[Task]
Tally up how many lines in the listing below contain the string "oneapm", and give only the total.

[Data to process]

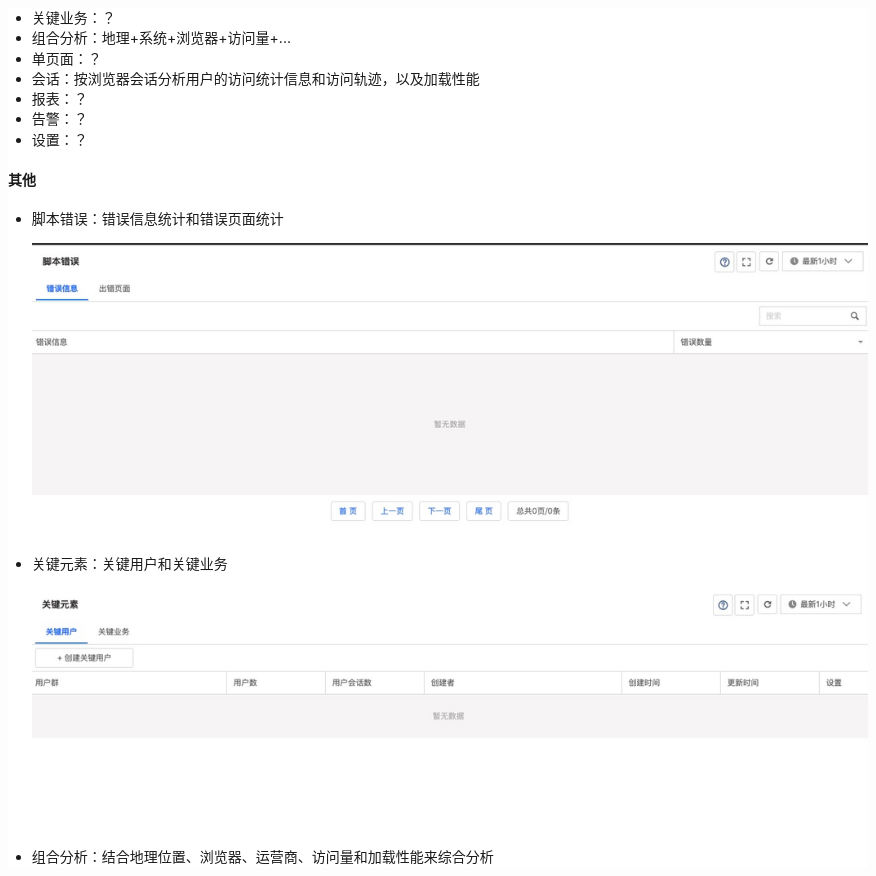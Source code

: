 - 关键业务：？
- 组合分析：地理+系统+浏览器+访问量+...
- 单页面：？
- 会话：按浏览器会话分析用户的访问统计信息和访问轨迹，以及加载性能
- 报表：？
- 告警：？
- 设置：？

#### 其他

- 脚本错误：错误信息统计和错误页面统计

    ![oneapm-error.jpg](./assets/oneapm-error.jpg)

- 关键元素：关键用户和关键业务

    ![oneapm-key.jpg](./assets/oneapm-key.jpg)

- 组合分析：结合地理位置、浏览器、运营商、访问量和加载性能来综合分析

---

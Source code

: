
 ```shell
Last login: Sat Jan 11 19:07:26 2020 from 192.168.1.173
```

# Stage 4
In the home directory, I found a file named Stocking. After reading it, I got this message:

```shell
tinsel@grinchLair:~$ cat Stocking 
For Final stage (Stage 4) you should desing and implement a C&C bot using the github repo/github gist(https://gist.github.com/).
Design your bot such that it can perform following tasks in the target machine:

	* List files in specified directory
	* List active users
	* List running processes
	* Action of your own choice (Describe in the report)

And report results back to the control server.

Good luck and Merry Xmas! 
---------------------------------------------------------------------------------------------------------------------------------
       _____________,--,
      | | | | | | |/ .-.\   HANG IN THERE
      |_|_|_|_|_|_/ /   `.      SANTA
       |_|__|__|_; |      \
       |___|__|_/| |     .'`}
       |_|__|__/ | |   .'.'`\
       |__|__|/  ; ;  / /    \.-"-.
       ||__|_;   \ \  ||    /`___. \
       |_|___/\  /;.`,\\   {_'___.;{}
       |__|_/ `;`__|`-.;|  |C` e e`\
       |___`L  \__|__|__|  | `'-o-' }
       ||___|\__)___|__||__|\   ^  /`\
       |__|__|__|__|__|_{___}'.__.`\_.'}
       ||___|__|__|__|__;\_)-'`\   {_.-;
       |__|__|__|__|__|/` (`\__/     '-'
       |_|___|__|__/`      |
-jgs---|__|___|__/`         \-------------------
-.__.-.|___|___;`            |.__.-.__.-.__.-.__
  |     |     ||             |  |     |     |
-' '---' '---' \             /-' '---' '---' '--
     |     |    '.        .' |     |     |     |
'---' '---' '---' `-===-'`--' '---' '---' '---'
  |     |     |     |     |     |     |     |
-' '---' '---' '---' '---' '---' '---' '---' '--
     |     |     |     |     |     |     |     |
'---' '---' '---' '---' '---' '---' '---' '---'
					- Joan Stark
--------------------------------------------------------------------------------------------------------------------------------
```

[Answer to this problem]
2